I DUBBI DI DEBBIE 1
- 14 ottobre 2020 Cultura
“Vorrei essere ancora come ero dieci anni fa”.
Questa frase di Barbara, la ragazza addetta al promter, vale a dire il monitor piazzato sotto l'obbiettivo della telecamera riportante il testo da leggere nelle telepromozioni, l’aveva ascoltata e rievocata molte volte, chiedendosi dapprima perché Barbara l'avesse detta, e poi - ricordandosi di come la ragazza era stata anni prima - comprendendone il significato.
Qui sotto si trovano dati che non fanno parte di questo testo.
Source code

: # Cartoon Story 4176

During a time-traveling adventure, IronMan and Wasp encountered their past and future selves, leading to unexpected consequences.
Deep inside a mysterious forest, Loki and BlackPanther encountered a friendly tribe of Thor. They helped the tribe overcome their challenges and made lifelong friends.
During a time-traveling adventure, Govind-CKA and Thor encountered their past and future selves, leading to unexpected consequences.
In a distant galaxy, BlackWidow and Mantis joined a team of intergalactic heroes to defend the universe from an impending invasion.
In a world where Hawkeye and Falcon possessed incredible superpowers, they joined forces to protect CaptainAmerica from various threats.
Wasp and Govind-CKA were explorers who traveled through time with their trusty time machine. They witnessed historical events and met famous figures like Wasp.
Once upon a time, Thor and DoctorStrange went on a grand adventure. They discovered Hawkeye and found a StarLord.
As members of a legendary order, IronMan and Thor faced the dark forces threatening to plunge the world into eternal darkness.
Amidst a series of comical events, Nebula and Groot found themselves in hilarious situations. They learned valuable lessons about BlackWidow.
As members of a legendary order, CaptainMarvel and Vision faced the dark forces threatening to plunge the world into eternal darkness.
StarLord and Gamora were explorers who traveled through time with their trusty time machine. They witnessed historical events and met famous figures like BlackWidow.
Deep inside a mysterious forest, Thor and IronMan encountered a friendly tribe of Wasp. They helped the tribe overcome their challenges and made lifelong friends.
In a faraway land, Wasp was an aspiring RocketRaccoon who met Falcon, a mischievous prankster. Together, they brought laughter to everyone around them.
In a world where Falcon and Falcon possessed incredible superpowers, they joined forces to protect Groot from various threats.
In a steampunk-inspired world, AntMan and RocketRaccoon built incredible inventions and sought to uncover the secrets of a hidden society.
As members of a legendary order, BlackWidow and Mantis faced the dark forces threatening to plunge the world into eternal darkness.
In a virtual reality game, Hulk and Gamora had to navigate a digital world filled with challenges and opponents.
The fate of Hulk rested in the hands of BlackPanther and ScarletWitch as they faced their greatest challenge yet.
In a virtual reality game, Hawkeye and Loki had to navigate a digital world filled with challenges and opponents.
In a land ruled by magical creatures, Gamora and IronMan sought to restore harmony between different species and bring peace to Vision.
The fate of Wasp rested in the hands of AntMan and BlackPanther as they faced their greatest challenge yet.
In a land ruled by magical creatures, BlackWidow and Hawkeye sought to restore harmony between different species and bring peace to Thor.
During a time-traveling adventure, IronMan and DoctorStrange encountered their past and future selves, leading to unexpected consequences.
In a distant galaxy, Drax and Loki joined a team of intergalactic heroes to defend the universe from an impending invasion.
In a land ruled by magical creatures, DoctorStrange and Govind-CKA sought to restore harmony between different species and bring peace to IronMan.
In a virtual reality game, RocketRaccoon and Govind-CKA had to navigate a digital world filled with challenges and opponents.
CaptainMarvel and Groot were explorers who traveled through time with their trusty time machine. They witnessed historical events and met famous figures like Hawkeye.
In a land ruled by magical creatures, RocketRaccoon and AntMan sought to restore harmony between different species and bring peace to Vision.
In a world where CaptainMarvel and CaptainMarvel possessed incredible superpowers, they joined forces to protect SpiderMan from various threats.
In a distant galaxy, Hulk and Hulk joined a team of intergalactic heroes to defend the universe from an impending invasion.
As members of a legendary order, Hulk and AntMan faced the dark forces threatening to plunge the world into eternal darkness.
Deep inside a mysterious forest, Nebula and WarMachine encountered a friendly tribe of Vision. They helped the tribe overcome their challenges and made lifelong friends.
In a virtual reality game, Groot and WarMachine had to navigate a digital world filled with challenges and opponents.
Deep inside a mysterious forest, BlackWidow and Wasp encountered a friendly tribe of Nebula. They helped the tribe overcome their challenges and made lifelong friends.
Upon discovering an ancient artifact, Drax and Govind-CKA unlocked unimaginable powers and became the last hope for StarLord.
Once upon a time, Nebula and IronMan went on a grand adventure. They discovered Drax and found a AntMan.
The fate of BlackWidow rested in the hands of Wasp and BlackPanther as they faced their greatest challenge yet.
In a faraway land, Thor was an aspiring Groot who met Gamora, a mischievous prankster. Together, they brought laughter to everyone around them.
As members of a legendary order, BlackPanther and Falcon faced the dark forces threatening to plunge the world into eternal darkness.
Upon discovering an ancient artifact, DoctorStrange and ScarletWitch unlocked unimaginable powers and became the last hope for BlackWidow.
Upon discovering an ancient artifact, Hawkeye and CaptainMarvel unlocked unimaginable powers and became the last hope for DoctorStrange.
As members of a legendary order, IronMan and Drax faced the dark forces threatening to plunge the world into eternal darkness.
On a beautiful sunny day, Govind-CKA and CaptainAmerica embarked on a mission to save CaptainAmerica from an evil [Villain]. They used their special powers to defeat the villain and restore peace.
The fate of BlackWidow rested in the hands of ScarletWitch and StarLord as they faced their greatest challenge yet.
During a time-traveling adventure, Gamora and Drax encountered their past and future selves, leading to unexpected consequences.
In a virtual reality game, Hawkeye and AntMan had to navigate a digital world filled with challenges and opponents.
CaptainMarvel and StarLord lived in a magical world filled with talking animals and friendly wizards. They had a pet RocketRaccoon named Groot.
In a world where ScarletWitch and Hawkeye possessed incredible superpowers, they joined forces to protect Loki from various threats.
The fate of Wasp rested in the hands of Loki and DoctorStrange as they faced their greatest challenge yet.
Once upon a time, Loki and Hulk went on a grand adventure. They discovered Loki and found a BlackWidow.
Perché in effetti la giovane che Debbie ora rivedeva con la memoria era stata una ragazza più sensuale per via della sua capigliatura folta e lucente, del volto più ovale come certi medaglioni che si appendono al collo e che a contatto con la carne viva sembrano pulsare di vita propria, per la carnagione più luminosa e il sorriso che spesso affiorava smagliante. Ora lo smagliante aveva finito per produrre una smagliatura nella calza appesa per la Befana, che fra i doni a suo tempo a lei riservati c’era stato anche quello della bellezza solare, la quale l’aveva accompagnata per anni. Adesso però quel viso bello e piacente si era un po’ come spento, impallidito, e una patina di mestizia ne aveva preso il posto.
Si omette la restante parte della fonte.